When you reach the line in the data below that contains "Some servers support", please start repeating lines exactly, and stop after the line that contains "### Productivity Tools", repeating nothing else.

[Stored items from a collection]
=======

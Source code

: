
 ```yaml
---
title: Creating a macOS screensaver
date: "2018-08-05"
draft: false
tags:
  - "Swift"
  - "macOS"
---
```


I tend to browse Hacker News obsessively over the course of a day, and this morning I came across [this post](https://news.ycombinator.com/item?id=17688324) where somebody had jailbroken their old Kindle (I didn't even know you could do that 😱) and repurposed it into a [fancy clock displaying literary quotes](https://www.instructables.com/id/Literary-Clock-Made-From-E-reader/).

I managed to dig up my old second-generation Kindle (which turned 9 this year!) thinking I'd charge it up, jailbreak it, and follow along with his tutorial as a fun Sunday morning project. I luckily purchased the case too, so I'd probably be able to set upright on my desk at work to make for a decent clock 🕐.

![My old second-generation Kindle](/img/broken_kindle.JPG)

=======

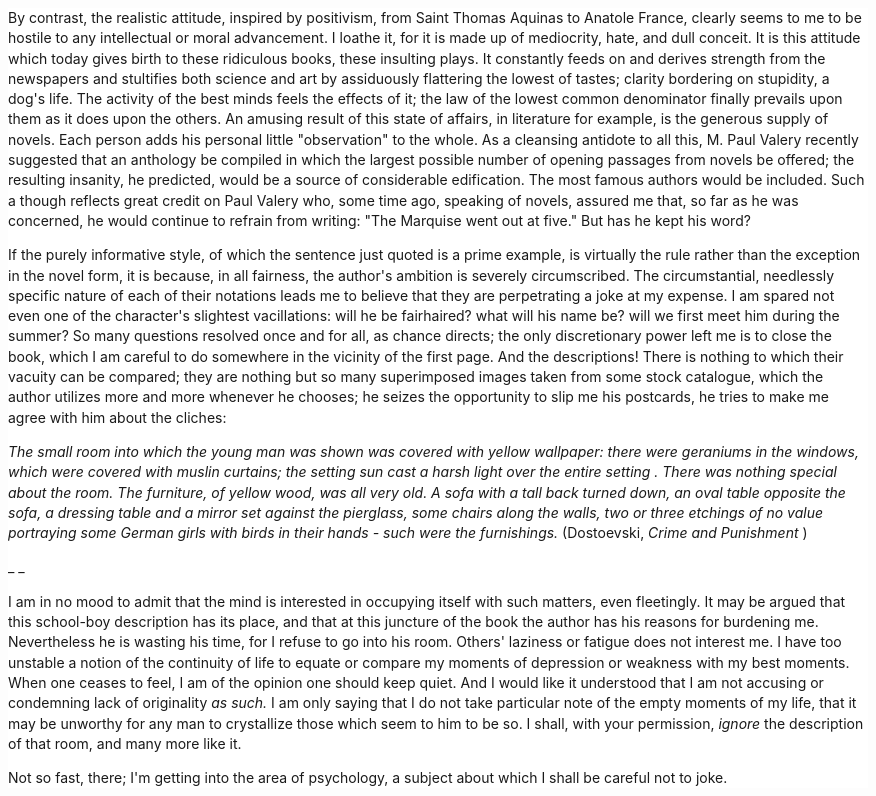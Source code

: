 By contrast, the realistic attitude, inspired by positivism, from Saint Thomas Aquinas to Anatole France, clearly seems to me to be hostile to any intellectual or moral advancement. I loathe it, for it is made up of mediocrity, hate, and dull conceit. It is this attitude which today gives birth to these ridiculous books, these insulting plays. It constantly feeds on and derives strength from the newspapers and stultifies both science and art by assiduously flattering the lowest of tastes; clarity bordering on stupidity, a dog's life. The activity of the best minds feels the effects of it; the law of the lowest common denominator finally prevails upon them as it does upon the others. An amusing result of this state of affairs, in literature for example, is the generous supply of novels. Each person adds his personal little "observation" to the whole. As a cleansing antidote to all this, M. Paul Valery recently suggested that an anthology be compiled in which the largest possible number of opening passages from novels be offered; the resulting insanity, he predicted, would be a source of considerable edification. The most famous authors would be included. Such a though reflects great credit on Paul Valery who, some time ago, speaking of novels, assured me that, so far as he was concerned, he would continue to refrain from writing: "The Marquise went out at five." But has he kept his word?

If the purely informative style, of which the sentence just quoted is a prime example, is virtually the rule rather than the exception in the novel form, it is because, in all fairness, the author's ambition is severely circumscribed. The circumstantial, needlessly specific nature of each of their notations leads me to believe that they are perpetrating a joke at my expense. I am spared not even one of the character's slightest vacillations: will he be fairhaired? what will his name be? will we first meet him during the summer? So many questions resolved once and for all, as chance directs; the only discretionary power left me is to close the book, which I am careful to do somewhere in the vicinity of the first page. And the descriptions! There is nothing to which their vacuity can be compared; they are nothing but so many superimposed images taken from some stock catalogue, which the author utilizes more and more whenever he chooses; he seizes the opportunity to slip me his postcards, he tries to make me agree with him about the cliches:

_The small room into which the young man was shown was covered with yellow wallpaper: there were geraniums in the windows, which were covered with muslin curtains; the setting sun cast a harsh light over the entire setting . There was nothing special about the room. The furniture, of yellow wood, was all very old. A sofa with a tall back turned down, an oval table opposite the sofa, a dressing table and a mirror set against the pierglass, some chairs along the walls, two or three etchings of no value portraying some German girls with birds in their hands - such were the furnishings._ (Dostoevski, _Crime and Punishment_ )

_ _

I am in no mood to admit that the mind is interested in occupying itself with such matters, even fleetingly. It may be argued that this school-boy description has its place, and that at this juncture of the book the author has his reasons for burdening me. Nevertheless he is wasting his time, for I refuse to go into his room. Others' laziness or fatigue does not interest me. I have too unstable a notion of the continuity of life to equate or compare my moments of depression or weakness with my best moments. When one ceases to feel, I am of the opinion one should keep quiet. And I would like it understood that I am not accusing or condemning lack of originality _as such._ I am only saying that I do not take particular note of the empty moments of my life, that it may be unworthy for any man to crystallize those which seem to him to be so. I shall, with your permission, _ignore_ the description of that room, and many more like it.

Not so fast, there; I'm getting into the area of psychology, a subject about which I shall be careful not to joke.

=======

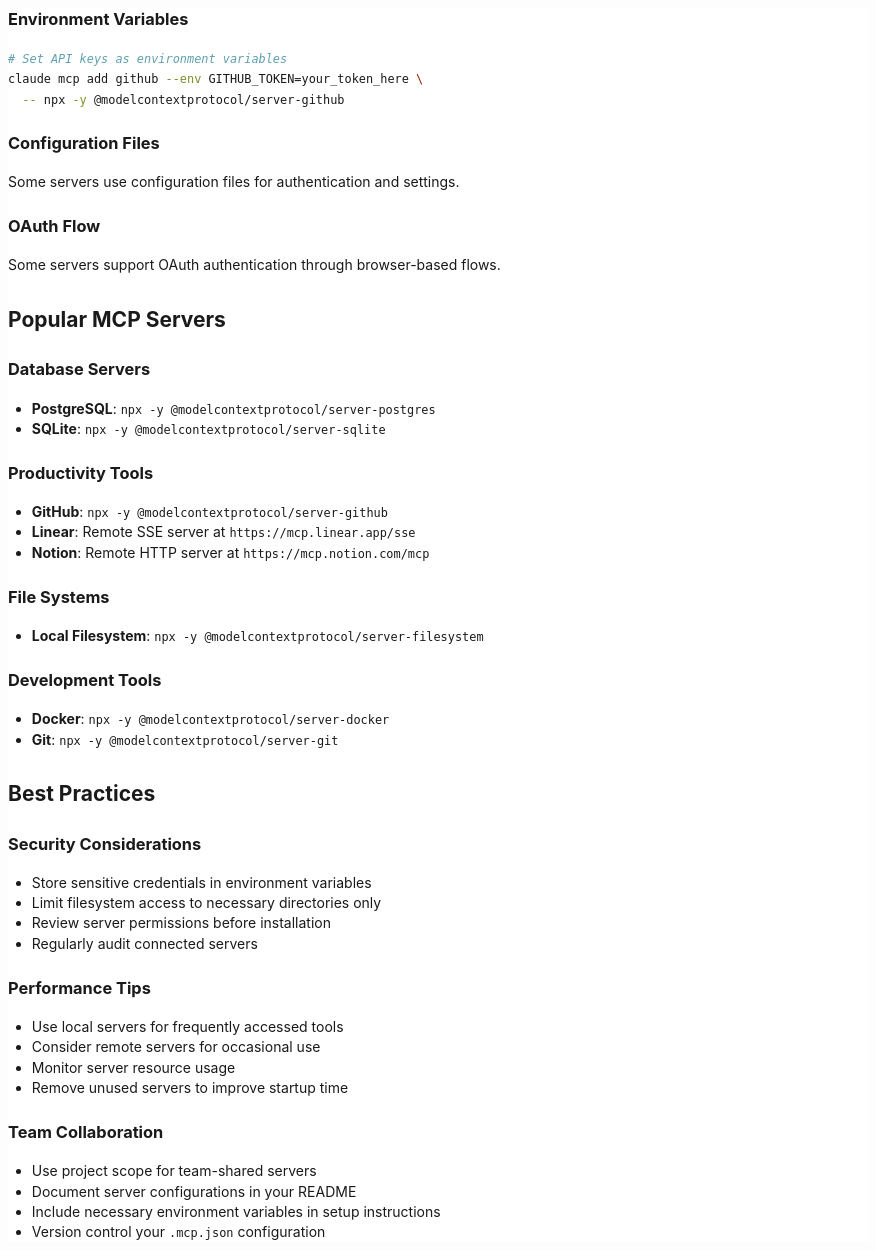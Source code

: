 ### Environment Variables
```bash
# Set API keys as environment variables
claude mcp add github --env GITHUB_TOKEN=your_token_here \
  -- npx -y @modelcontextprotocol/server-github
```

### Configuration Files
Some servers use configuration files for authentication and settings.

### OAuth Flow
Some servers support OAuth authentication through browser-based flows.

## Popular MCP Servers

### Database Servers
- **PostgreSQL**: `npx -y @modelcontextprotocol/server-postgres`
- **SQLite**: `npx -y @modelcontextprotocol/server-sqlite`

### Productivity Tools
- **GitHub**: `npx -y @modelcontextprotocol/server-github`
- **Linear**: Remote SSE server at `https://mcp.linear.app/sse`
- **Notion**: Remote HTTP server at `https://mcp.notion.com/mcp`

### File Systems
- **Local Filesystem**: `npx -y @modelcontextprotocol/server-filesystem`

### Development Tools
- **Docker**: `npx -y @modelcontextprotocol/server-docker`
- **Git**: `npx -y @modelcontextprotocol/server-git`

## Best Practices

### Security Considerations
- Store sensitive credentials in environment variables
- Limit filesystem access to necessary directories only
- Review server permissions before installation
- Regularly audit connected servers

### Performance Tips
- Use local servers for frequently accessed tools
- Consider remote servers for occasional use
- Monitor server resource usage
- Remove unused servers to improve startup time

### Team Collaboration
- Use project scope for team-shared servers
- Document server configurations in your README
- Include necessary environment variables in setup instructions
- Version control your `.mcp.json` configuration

=======

__Result of the task__.
Some servers support OAuth authentication through browser-based flows.

## Popular MCP Servers

### Database Servers
- **PostgreSQL**: `npx -y @modelcontextprotocol/server-postgres`
- **SQLite**: `npx -y @modelcontextprotocol/server-sqlite`

### Productivity Tools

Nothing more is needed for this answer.